Serie Pushing the Limits 5
Titolo originale Chasing Impossible
Trama
De Agostini pag. 418 | € 14,90 |
Per Abby e Logan la vita è una partita, e a entrambi piace giocare. Spesso con il fuoco. Ribelle e indipendente, Abby lascia entrare solo pochissime persone nella sua cerchia. Non si fida di nessuno. E non è disposta a cedere all’amore. Mai. Perché quello che fa per racimolare spiccioli è un lavoro troppo pericoloso. Un lavoro di cui non va fiera, ma che – per via di suo padre e del doloroso segreto che entrambi custodiscono – non può abbandonare. A Logan però non importa di quel che fa Abby per vivere; i suoi occhi sono solo per lei. Logan è bello, atletico, arrogante e imprevedibile. Ma è anche il ragazzo più gentile e leale che Abby conosca. Farebbe qualsiasi cosa per essere più di un amico per lei… Eppure, più i due si avvicinano, più il muro di segreti che li separa sembra farsi invalicabile. Ed è proprio quando la posta in gioco si alza che Abby e Logan dovranno decidere quale mossa fare per vincere la partita più importante di tutte. Quella per il loro amore.
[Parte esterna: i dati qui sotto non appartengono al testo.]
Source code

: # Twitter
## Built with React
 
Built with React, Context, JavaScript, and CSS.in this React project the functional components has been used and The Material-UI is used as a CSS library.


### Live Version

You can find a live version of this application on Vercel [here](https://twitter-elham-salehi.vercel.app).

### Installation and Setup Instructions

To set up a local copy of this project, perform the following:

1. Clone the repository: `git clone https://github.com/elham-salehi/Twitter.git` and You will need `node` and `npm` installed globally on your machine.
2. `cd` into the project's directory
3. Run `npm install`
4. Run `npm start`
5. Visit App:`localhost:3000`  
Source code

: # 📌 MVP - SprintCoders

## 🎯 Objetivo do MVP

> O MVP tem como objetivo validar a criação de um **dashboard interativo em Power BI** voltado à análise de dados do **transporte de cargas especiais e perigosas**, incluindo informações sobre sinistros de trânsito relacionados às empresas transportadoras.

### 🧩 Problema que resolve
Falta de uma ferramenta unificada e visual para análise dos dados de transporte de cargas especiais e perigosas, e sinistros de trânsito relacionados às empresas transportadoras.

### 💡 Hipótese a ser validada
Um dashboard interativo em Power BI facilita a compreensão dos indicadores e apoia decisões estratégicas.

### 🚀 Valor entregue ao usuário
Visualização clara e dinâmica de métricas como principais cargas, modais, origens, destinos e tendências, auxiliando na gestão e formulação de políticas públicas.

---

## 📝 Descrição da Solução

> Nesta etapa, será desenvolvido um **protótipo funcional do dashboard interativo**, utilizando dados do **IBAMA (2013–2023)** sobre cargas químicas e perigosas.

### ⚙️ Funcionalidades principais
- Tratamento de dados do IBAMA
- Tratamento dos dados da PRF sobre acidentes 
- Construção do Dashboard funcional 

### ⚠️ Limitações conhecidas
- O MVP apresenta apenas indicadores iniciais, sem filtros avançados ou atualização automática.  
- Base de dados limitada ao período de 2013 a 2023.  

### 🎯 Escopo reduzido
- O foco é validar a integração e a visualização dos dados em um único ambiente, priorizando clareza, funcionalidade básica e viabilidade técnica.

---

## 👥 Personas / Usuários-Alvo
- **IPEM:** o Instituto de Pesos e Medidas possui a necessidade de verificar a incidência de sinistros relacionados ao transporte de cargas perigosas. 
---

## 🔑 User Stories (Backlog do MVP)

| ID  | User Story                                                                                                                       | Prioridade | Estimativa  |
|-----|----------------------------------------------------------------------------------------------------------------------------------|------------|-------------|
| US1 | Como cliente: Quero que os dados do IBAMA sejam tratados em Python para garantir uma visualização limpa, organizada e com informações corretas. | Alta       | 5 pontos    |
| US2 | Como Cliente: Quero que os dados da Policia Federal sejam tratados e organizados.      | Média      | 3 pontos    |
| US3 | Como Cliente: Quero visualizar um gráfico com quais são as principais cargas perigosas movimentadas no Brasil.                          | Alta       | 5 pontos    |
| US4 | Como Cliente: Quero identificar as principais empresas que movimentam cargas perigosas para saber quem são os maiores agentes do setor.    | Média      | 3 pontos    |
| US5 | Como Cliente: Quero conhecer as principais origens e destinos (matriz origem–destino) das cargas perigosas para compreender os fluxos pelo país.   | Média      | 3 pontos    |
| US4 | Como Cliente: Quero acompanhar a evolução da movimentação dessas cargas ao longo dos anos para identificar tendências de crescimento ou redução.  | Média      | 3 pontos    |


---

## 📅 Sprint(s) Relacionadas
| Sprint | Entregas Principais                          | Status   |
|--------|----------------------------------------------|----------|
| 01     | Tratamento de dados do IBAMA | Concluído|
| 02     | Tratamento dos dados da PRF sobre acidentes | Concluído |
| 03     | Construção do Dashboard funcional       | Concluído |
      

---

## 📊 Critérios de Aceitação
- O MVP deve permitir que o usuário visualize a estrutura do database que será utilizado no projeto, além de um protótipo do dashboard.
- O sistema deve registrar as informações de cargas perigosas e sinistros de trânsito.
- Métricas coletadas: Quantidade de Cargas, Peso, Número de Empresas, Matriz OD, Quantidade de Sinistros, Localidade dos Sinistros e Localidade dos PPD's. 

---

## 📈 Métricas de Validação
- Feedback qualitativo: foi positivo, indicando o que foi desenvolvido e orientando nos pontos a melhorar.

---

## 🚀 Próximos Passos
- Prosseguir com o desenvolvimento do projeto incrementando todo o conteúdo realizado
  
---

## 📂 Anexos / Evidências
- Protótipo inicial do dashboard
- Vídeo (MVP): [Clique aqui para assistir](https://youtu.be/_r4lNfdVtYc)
I don’t know what love is very well either, but I hope it feels like this.
Commento
Sto per avere un mancamento, anche se sono seduta. Portate i sali, portate qualcosa che mi faccia riprendere dal trauma perché nemmeno un croissant di Bastianello ha saputo farmi tornare dal baratro della disperazione.
E' la prima volta da che leggo la McGarry che le ho dato un voto così misero. E' la prima volta, e onestamente non riesco ancora a capire se il problema sono io, o se effettivamente il romanzo non è in linea con gli altri della serie.
La prima possibilità è che mi sia definitivamente allontanata dal genere YA, e che ora faccia fatica a farmi coinvolgere da uno stile, da delle storie e da dei personaggi che non rispecchiano più i miei gusti letterari. A me è sempre piaciuto il genere YA e non ho mai avuto nessuna difficoltà con le storie della McGarry, ma è anche vero che è ormai da più di un anno che non leggevo romance YA e che probabilmente il mio cervello si è ripulito poco alla volta dall'assuefazione che mi avevano dato. Non dico che d'ora in poi non leggerò più YA o che non leggerò mai più la McGarry, dico solo che invece di comprare i suoi romanzi a scatola chiusa controllerò la trama e poi deciderò.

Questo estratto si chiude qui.